The oil industry has grown in terms of quantity of facilities and process complexity. However, human and material losses still occur due to major accidents, and many of which involve human failures. These failures can be identified, modeled and quantified through Human Reliability Analysis (HRA). The most advanced HRA methods have been developed and applied in nuclear power plants, while the petroleum industry has mainly focused on process safety in terms of technical aspects of the operation and equipment. The existing HRA methodologies may not reflect the idiosyncrasies of refining and petrochemical plants regarding the interaction of the operators with the plant, their failure modes, and the factors that influence them. This paper builds on Phoenix HRA Methodology to develop a methodology specific for Petroleum Refining Operations (Phoenix-PRO).
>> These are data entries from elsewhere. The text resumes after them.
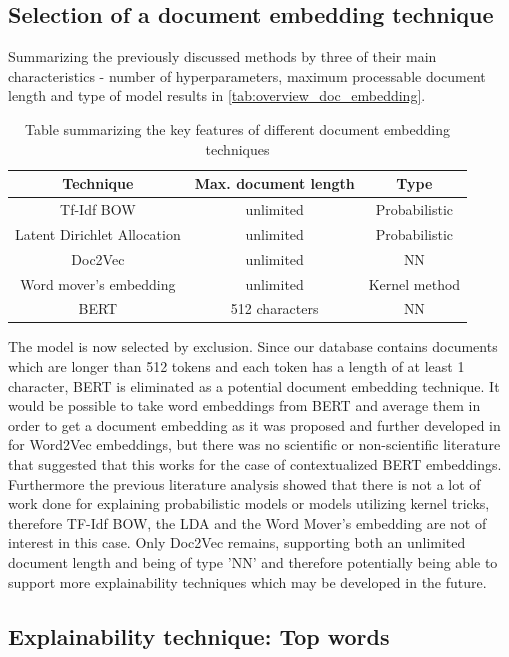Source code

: \subsection{Selection of a document embedding technique}

Summarizing the previously discussed methods by three of their main characteristics - number of hyperparameters, maximum processable document length and type of model results in  \autoref{tab:overview_doc_embedding}.
\begin{table}
	\centering
	\begin{tabular}{ c | c | c }
		\hline 
		Technique & Max. document length & Type \\ \hline
		Tf-Idf BOW & unlimited & Probabilistic \\ \hline
		Latent Dirichlet Allocation & unlimited & Probabilistic \\ \hline
		Doc2Vec & unlimited & NN \\ \hline
		Word mover's embedding & unlimited & Kernel method \\ \hline
		BERT & 512 characters & NN \\ \hline
	\end{tabular}
	\caption{\label{tab:overview_doc_embedding} Table summarizing the key features of different document embedding techniques}
\end{table}

The model is now selected by exclusion. Since our database contains documents which are longer than 512 tokens and each token has a length of at least 1 character, BERT is eliminated as a potential document embedding technique. It would be possible to take word embeddings from BERT and average them in order to get a document embedding as it was proposed and further developed in \cite{deboomRepresentationLearningVery2016} for Word2Vec embeddings, but there was no scientific or non-scientific literature that suggested that this works for the case of contextualized BERT embeddings.
Furthermore the previous literature analysis showed that there is not a lot of work done for explaining probabilistic models or models utilizing kernel tricks, therefore TF-Idf BOW, the LDA and the Word Mover's embedding are not of interest in this case. Only Doc2Vec remains, supporting both an unlimited document length and being of type 'NN' and therefore potentially being able to support more explainability techniques which may be developed in the future.

\subsection{Explainability technique: Top words}

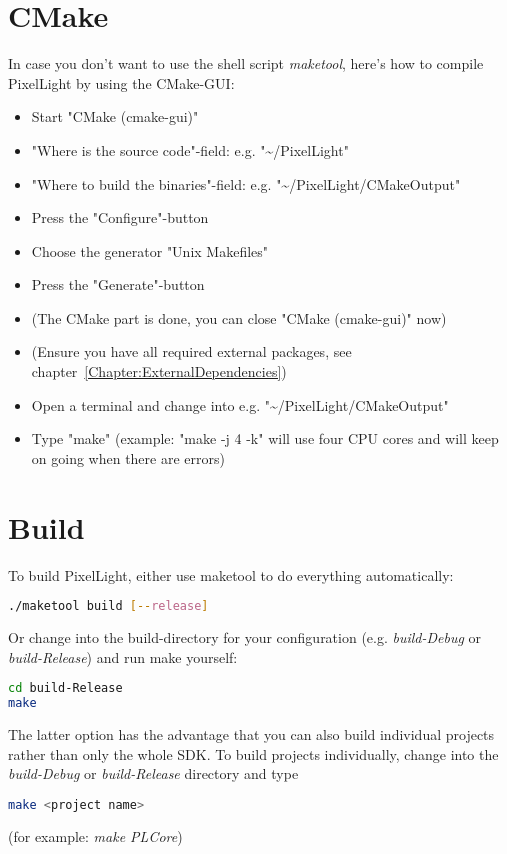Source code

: \section{CMake}
In case you don't want to use the shell script \emph{maketool}, here's how to compile PixelLight by using the CMake-GUI:
\begin{itemize}
\item{Start "CMake (cmake-gui)"}
\item{"Where is the source code"-field: e.g. "\textasciitilde /PixelLight"}
\item{"Where to build the binaries"-field: e.g. "\textasciitilde /PixelLight/CMakeOutput"}
\item{Press the "Configure"-button}
\item{Choose the generator "Unix Makefiles"}
\item{Press the "Generate"-button}
\item{(The CMake part is done, you can close "CMake (cmake-gui)" now)}
\item{(Ensure you have all required external packages, see chapter~\ref{Chapter:ExternalDependencies})}
\item{Open a terminal and change into e.g. "\textasciitilde /PixelLight/CMakeOutput"}
\item{Type "make" (example: "make -j 4 -k" will use four CPU cores and will keep on going when there are errors)}
\end{itemize}




\section{Build}
To build PixelLight, either use maketool to do everything automatically:
\begin{lstlisting}[language=bash]
./maketool build [--release]
\end{lstlisting}

Or change into the build-directory for your configuration (e.g. \emph{build-Debug} or \emph{build-Release}) and run make yourself:
\begin{lstlisting}[language=bash]
cd build-Release
make
\end{lstlisting}

The latter option has the advantage that you can also build individual projects rather than only the whole SDK. To build projects individually, change into the \emph{build-Debug} or \emph{build-Release} directory and type
\begin{lstlisting}[language=bash]
make <project name>
\end{lstlisting}
(for example: \emph{make PLCore})

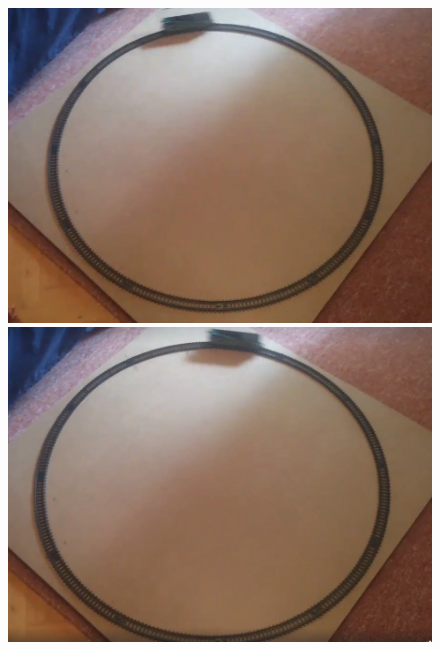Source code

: \documentclass[a4paper,12pt]{article}
\begin{document}
\begin{figure}[htp]
    \centering
    \begin{minipage}{0.32\textwidth}
        \centering
        \includegraphics[width=\linewidth]{images/tm_moving_1.png}
    \end{minipage}\hfill
    \begin{minipage}{0.32\textwidth}
        \centering
        \includegraphics[width=\linewidth]{images/tm_moving_2.png}
    \end{minipage}\hfill
    \begin{minipage}{0.32\textwidth}
        \centering

\end{minipage}
\end{figure}
\end{document}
It uses as basis the Hybrid Causal Logic model, with Event Sequence Diagrams, Fault Trees and Bayesian Belief Networks. Phoenix-PRO development relied on interviews with HRA specialists, visitations to a refinery and its control room, and analysis of past oil refineries accidents. The use of this methodology for HRA of oil refineries and petrochemical plants operations can enhance this industry safety and allow for solid risk-based decisions.

Suggested Citation

  • Abílio Ramos, M. & López Droguett, E. & Mosleh, A. & Das Chagas Moura, M., 2020. "A human reliability analysis methodology for oil refineries and petrochemical plants operation: Phoenix-PRO qualitative framework," Reliability Engineering and System Safety, Elsevier, vol. 193(C).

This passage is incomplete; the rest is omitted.